→ **Try it**
Look below for the lines from the one with "relays & mirrors" to the one with "sites using v2", and copy exactly those lines, both ends included.

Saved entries
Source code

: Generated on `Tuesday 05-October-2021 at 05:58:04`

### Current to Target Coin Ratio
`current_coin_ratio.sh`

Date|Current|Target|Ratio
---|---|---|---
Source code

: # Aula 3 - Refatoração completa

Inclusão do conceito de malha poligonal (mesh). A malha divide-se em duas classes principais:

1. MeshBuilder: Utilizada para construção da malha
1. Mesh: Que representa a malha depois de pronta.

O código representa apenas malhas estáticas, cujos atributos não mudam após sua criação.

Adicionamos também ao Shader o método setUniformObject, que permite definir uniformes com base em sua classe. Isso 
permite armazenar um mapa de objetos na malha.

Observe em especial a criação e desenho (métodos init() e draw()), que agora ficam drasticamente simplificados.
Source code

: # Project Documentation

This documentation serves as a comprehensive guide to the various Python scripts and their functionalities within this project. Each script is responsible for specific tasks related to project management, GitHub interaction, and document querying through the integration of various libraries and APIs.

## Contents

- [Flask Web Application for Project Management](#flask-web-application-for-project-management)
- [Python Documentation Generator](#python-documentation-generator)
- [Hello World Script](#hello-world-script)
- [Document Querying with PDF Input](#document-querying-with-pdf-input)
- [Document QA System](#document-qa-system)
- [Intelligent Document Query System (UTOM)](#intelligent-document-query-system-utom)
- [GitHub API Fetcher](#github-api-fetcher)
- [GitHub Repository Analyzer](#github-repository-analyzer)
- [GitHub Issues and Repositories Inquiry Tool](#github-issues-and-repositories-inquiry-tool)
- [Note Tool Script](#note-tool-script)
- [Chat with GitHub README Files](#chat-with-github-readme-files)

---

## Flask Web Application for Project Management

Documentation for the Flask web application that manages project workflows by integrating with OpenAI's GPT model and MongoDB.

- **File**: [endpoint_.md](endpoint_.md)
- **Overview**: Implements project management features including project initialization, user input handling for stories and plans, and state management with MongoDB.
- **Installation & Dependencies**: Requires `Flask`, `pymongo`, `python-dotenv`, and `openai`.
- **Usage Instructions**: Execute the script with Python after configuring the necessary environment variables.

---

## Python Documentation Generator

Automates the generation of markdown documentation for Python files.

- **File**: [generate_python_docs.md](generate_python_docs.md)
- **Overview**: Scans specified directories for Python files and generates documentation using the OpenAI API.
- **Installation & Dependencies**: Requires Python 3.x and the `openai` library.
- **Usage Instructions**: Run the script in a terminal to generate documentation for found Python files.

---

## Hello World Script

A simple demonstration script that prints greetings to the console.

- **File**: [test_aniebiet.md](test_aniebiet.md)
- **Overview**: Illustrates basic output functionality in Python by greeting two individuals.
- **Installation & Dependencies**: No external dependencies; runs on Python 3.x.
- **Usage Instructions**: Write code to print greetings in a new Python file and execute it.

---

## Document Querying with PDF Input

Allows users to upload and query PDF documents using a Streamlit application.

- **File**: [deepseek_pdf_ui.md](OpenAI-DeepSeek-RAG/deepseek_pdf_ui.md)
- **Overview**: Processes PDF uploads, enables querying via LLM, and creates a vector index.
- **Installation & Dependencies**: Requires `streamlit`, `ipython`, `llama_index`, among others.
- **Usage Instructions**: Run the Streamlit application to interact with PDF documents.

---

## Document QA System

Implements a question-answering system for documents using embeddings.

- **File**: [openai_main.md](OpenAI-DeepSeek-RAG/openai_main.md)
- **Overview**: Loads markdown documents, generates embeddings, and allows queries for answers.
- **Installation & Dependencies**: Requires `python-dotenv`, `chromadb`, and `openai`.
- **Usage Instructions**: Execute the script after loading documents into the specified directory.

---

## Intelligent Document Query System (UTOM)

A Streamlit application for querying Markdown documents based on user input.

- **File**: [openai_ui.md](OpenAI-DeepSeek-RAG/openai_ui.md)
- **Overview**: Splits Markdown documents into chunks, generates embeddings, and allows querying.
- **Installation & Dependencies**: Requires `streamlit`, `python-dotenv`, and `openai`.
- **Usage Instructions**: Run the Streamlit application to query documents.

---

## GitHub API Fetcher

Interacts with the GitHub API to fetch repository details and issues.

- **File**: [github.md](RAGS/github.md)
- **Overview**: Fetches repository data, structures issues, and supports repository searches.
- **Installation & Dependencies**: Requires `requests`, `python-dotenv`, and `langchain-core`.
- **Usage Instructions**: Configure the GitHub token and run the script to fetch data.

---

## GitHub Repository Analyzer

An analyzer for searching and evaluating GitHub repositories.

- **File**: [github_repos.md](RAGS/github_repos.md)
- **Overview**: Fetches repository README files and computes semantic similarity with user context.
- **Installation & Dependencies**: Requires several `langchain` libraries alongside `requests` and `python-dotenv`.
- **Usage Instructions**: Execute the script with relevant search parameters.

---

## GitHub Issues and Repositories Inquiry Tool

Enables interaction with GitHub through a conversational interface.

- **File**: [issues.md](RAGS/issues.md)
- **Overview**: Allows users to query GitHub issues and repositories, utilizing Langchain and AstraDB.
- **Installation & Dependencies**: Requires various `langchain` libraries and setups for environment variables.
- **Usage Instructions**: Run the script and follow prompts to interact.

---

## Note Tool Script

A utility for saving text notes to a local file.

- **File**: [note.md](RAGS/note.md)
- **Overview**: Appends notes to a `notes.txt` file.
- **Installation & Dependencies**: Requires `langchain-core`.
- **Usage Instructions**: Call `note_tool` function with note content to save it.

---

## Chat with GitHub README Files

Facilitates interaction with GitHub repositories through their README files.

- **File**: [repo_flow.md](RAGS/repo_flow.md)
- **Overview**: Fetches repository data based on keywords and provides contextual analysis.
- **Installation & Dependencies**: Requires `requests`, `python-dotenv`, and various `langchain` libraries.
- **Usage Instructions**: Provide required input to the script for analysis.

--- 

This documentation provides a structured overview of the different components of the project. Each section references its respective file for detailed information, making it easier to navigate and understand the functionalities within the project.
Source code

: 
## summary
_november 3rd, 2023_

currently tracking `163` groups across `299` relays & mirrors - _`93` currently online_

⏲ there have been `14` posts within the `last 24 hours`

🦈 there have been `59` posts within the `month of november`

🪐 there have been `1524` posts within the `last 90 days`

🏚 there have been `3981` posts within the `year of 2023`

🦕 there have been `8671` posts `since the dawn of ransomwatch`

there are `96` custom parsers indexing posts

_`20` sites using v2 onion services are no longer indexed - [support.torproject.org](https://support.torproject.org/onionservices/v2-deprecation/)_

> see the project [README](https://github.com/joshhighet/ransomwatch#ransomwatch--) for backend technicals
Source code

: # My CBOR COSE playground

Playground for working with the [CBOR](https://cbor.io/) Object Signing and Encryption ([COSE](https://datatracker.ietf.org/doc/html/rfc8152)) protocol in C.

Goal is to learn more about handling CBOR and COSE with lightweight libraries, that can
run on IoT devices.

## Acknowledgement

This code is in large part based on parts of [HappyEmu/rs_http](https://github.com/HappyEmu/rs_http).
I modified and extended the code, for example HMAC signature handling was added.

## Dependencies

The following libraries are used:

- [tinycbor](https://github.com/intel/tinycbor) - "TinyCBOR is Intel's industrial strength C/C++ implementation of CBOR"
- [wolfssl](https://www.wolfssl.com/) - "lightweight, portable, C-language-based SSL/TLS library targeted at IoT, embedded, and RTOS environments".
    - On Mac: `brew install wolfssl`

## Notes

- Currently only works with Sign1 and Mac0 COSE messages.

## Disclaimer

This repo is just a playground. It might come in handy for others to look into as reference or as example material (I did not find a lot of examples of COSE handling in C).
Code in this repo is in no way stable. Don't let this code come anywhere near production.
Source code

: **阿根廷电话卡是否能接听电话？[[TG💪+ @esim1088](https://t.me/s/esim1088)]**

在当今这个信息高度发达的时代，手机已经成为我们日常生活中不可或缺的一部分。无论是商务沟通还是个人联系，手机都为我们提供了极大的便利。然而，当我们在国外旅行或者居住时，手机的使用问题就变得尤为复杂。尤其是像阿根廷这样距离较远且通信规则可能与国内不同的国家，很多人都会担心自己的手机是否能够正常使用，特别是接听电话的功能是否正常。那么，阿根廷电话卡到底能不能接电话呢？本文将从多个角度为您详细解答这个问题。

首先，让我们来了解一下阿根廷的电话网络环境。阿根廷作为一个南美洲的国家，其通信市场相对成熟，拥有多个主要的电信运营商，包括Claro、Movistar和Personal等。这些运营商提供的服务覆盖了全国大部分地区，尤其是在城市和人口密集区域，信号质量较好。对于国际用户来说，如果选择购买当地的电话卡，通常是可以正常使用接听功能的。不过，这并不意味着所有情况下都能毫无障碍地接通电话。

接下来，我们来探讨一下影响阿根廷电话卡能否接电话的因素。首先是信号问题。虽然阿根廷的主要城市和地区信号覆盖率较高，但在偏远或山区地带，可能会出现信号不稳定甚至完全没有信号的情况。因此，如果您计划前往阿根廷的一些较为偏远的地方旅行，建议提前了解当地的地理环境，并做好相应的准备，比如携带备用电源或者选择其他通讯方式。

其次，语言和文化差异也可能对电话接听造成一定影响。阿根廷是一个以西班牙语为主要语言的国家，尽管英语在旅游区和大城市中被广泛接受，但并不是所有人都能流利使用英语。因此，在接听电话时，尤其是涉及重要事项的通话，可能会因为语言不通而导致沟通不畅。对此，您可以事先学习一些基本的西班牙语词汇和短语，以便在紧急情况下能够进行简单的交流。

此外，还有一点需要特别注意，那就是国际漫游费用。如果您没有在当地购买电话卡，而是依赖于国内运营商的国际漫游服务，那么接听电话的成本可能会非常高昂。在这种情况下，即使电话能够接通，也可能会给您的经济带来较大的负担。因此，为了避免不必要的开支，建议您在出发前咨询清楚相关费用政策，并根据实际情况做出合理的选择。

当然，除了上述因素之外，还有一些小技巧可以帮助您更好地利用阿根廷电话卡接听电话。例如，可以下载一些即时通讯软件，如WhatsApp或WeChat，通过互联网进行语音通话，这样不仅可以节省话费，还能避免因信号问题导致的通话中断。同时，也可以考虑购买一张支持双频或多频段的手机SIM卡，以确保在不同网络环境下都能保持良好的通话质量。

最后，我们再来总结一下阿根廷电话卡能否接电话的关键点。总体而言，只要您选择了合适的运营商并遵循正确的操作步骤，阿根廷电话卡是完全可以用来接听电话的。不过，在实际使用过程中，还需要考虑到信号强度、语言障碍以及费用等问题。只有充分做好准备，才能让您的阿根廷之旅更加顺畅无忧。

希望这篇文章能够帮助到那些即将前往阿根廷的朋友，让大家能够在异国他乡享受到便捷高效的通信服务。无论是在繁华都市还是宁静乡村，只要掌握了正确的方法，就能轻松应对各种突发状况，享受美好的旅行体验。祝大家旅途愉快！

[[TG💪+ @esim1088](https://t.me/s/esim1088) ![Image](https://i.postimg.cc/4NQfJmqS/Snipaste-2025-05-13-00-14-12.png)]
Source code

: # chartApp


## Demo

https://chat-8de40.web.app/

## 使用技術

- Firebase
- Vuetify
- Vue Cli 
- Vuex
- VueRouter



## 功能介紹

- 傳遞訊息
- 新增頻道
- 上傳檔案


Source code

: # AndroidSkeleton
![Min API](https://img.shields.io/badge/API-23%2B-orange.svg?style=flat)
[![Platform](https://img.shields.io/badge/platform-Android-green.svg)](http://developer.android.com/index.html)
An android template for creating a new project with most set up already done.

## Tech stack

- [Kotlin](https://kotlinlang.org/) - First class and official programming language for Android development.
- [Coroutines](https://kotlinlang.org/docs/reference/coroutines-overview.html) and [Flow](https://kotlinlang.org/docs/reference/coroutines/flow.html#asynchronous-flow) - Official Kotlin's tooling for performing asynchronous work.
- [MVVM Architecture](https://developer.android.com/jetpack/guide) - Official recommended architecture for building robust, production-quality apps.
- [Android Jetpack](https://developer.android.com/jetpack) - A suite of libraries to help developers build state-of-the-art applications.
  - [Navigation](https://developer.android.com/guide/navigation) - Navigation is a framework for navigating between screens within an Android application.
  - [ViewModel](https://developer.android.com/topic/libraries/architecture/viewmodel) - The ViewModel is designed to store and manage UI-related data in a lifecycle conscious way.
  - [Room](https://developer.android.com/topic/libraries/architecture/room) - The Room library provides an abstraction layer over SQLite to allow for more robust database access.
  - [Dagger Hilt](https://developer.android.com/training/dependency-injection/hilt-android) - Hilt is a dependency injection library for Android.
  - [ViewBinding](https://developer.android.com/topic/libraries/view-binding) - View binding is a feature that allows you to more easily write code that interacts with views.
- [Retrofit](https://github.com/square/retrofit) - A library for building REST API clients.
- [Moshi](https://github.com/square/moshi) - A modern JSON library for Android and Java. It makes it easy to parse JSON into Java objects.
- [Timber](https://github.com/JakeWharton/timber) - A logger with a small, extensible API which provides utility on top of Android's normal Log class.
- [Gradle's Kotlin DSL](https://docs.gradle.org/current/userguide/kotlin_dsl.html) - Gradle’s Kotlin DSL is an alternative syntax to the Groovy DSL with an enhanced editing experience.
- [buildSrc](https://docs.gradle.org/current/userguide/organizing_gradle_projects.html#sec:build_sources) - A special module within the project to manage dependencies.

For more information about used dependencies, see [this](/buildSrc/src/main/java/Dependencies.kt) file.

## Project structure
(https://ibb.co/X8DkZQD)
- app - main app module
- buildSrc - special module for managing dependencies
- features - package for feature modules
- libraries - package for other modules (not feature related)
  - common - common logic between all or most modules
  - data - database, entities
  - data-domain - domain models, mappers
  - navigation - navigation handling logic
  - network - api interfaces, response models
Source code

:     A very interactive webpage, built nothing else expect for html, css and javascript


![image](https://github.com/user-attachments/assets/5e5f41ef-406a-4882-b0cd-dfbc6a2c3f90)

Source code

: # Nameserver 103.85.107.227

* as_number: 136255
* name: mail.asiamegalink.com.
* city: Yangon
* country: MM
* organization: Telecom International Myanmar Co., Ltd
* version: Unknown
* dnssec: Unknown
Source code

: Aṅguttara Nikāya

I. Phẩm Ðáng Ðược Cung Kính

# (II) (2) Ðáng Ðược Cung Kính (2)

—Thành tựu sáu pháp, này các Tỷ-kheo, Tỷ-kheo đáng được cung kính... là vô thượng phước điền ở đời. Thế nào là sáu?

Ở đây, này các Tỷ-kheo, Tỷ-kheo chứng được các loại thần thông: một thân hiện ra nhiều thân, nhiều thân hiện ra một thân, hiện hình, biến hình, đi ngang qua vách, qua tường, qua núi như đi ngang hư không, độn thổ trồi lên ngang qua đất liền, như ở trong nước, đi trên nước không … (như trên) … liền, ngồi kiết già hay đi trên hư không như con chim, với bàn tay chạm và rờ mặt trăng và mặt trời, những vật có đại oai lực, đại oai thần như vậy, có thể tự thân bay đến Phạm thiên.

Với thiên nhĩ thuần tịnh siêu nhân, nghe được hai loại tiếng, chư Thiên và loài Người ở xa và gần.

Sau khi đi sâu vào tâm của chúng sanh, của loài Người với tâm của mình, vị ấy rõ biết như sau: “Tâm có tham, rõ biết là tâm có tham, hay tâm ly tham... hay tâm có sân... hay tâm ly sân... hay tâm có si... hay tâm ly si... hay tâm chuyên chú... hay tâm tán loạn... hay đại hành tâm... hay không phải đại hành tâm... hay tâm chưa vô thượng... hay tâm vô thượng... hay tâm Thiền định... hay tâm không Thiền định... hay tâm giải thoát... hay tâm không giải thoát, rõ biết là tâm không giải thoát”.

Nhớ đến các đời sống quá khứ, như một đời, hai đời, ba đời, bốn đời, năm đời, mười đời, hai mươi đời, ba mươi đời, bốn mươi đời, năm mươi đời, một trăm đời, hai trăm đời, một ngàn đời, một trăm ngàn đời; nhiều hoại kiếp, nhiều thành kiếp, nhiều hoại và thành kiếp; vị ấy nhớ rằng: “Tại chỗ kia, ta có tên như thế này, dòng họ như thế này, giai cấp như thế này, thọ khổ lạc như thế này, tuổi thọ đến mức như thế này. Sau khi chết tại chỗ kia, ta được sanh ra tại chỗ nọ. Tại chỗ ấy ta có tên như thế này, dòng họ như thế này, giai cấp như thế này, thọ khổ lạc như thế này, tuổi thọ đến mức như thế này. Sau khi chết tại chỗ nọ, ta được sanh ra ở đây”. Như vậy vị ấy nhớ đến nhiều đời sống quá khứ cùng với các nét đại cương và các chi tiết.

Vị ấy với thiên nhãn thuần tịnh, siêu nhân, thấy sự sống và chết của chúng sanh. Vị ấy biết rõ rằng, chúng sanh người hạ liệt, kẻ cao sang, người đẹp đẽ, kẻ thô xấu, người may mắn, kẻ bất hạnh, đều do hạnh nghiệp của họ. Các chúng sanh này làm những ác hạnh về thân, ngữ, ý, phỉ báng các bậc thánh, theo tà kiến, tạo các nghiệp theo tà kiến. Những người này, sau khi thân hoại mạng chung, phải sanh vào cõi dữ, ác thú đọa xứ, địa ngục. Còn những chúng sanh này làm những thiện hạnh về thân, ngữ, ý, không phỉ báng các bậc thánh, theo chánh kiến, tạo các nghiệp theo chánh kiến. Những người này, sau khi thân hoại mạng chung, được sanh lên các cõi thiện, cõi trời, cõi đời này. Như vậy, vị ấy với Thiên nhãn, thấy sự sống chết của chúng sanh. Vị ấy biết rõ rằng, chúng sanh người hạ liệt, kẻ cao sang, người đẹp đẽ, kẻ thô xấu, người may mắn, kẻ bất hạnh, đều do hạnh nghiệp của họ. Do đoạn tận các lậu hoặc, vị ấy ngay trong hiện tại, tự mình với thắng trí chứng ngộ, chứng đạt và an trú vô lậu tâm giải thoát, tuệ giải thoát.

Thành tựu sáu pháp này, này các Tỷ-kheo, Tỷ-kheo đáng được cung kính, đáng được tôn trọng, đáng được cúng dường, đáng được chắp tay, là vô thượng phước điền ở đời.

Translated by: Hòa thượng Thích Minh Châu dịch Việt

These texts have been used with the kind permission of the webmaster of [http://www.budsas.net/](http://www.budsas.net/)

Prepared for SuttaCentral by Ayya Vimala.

→ **Written answer**
currently tracking `163` groups across `299` relays & mirrors - _`93` currently online_

⏲ there have been `14` posts within the `last 24 hours`

🦈 there have been `59` posts within the `month of november`

🪐 there have been `1524` posts within the `last 90 days`

🏚 there have been `3981` posts within the `year of 2023`

🦕 there have been `8671` posts `since the dawn of ransomwatch`

there are `96` custom parsers indexing posts

_`20` sites using v2 onion services are no longer indexed - [support.torproject.org](https://support.torproject.org/onionservices/v2-deprecation/)_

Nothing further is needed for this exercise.